Free CO absorbs in the IR at 2143 cm⁻¹. In Ni(CO)₄, the CO stretching frequency drops to ~2060 cm⁻¹. What causes this decrease?
AThe mass of the Ni atom attached to CO reduces the vibrational frequency through a simple mass effect
BPi back-donation from filled Ni d-orbitals into CO π* antibonding orbitals weakens the C≡O bond, lowering its stretching frequency
CSigma donation from CO to Ni strengthens the C-O bond by removing antibonding electron density
DIntermolecular interactions between CO ligands in the complex shift the frequency
The CO stretching frequency directly reports on C-O bond strength. In free CO, the bond is a strong triple bond (2143 cm⁻¹). When CO coordinates to a metal, the metal's filled d-orbitals donate electron density into CO's π* antibonding orbitals (back-donation). Populating these antibonding orbitals weakens the C-O bond, reducing the bond order below 3 and lowering the stretching frequency. The more electron-rich the metal, the more back-donation occurs, and the lower the CO frequency drops. This makes ν(CO) a remarkably sensitive probe of metal electron density.
Question 2 True / False
In a series of isoelectronic carbonyls [V(CO)₆]⁻, Cr(CO)₆, and [Mn(CO)₆]⁺, the CO stretching frequency increases from V⁻ to Mn⁺. This trend reflects decreasing back-donation as the metal center becomes more positively charged.
TTrue
FFalse
Answer: True
All three species are isoelectronic (d⁶, 18 electrons) with the same octahedral geometry. The difference is the formal charge on the metal: V⁻ is electron-rich, Cr⁰ is neutral, and Mn⁺ is electron-poor. Greater positive charge on the metal reduces the electron density available for back-donation into CO π* orbitals, strengthening the C-O bond and raising ν(CO). [V(CO)₆]⁻: ~1860 cm⁻¹, Cr(CO)₆: ~2000 cm⁻¹, [Mn(CO)₆]⁺: ~2100 cm⁻¹. This isoelectronic series is a textbook demonstration of how ν(CO) tracks metal electron density.
Question 3 True / False
All stable binary metal carbonyls (containing only metal and CO) obey the 18-electron rule.
TTrue
FFalse
Answer: True
The binary metal carbonyls of transition metals all satisfy the 18-electron rule: Ni(CO)₄ (10 + 8 = 18), Fe(CO)₅ (8 + 10 = 18), Cr(CO)₆ (6 + 12 = 18). When a single metal center cannot reach 18 electrons, metals form M-M bonds in polynuclear carbonyls: Mn₂(CO)₁₀ (each Mn has 7 + 10 from five CO + 1 from M-M bond = 18), Co₂(CO)₈ (each Co has 9 + 6 from bridging/terminal CO + 1 from M-M bond, reaching 18 with the appropriate bridging arrangement). The regularity of this pattern makes the 18-electron rule the most reliable predictor of binary carbonyl stoichiometry.
Question 4 Short Answer
Explain why replacing one CO in Cr(CO)₆ with PPh₃ to form Cr(CO)₅(PPh₃) shifts the remaining CO stretching frequencies to lower wavenumbers.

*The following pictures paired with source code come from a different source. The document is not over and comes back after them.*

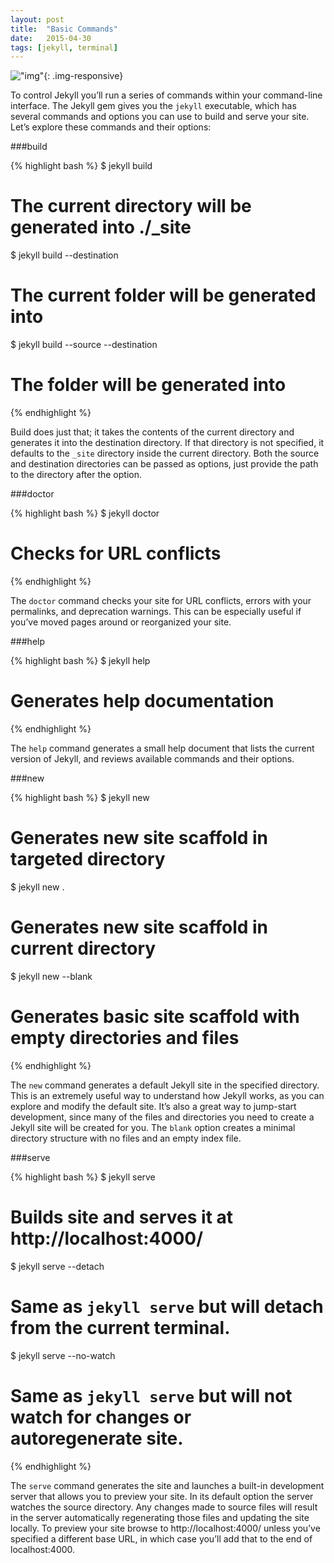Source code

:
 ```yaml
---
layout: post
title:  "Basic Commands"
date:   2015-04-30
tags: [jekyll, terminal]
---
```

!["img"](http://placehold.it/900x300){: .img-responsive}

To control Jekyll you’ll run a series of commands within your command-line interface. The Jekyll gem gives you the `jekyll` executable, which has several commands and options you can use to build and serve your site. Let’s explore these commands and their options:

###build

{% highlight bash %}
$ jekyll build
#  The current directory will be generated into ./_site

$ jekyll build --destination <destination>
#  The current folder will be generated into <destination>

$ jekyll build --source <source> --destination <destination>
# The <source> folder will be generated into <destination>
{% endhighlight %}

Build does just that; it takes the contents of the current directory and generates it into the destination directory. If that directory is not specified, it defaults to the `_site` directory inside the current directory. Both the source and destination directories can be passed as options, just provide the path to the directory after the option.

###doctor

{% highlight bash %}
$ jekyll doctor
#  Checks for URL conflicts
{% endhighlight %}

The `doctor` command checks your site for URL conflicts, errors with your permalinks, and deprecation warnings. This can be especially useful if you’ve moved pages around or reorganized your site.

###help


{% highlight bash %}
$ jekyll help
# Generates help documentation
{% endhighlight %}


The `help` command generates a small help document that lists the current version of Jekyll, and reviews available commands and their options.  

###new

{% highlight bash %}
$ jekyll new <path>
#  Generates new site scaffold in targeted directory

$ jekyll new .
#  Generates new site scaffold in current directory

$ jekyll new --blank <path>
#  Generates basic site scaffold with empty directories and files
{% endhighlight %}

The `new` command generates a default Jekyll site in the specified directory. This is an extremely useful way to understand how Jekyll works, as you can explore and modify the default site. It’s also a great way to jump-start development, since many of the files and directories you need to create a Jekyll site will be created for you. The `blank` option creates a minimal directory structure with no files and an empty index file.

###serve

{% highlight bash %}
$ jekyll serve
# Builds site and serves it at http://localhost:4000/

$ jekyll serve --detach
# Same as `jekyll serve` but will detach from the current terminal.

$ jekyll serve --no-watch
# Same as `jekyll serve` but will not watch for changes or autoregenerate site.
{% endhighlight %}

The `serve` command generates the site and launches a built-in development server that allows you to preview your site. In its default option the server watches the source directory. Any changes made to source files will result in the server automatically regenerating those files and updating the site locally. To preview your site browse to http://localhost:4000/ unless you’ve specified a different base URL, in which case you’ll add that to the end of localhost:4000.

Think about your answer, then reveal below.
Model answer: PPh₃ is a stronger sigma-donor than CO but a weaker pi-acceptor. When PPh₃ replaces one CO, it donates more electron density to chromium through sigma bonding than the departing CO did, but it accepts less electron density through back-bonding. The net effect is increased electron density at the metal center. This excess electron density is redistributed to the remaining five CO ligands through enhanced back-donation into their π* orbitals. More back-donation weakens the C-O bonds of the remaining COs, lowering their stretching frequencies. Each CO serves as a 'reporter' of the total electron density at the metal.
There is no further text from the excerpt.